DATA RECORDS:

^^^^^^^^

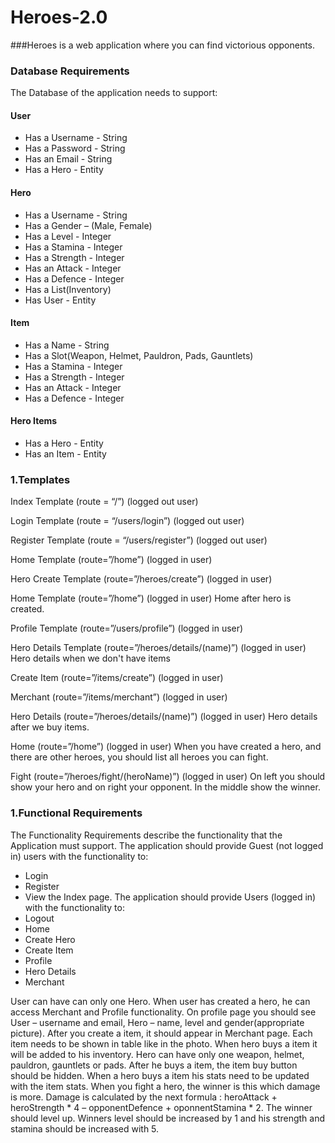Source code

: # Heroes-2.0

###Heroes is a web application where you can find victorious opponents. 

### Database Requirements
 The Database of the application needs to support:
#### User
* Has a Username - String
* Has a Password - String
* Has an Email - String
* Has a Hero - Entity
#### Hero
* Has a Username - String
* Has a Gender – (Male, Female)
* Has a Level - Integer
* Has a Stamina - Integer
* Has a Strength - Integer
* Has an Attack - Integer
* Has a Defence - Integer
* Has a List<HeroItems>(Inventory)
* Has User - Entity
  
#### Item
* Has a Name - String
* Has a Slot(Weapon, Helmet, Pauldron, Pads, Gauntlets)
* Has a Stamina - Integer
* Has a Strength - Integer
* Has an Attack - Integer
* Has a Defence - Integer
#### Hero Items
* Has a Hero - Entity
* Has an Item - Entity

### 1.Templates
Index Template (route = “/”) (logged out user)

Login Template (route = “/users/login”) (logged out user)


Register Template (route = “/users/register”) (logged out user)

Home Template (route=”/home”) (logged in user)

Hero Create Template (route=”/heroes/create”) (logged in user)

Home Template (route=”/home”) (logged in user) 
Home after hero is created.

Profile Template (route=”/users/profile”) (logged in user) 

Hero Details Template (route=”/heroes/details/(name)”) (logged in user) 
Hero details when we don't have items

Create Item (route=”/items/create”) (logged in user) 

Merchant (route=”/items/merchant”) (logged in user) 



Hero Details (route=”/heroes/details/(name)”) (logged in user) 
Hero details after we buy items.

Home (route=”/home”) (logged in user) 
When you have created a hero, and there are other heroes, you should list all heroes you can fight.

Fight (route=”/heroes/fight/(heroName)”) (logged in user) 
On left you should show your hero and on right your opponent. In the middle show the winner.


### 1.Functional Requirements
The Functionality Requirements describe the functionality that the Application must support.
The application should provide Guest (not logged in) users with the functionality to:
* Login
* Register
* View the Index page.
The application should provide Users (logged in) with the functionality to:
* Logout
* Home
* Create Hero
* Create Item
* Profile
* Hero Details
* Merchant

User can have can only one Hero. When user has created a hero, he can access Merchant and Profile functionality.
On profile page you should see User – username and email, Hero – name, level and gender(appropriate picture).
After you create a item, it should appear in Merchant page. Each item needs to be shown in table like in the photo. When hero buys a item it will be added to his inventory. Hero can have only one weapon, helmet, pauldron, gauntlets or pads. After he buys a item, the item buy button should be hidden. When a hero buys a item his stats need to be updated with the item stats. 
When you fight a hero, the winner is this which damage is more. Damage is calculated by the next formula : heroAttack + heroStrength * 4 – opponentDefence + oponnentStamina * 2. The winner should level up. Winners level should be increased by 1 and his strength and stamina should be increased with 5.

^^^^^^^^

TASK PROMPT: Take the lines above from the top of the records through the one with "a Name - String" and repeat them exactly, without any pictures.

OUTPUT FOR THIS TASK:
Source code

: # Heroes-2.0

###Heroes is a web application where you can find victorious opponents. 

### Database Requirements
 The Database of the application needs to support:
#### User
* Has a Username - String
* Has a Password - String
* Has an Email - String
* Has a Hero - Entity
#### Hero
* Has a Username - String
* Has a Gender – (Male, Female)
* Has a Level - Integer
* Has a Stamina - Integer
* Has a Strength - Integer
* Has an Attack - Integer
* Has a Defence - Integer
* Has a List<HeroItems>(Inventory)
* Has User - Entity
  
#### Item
* Has a Name - String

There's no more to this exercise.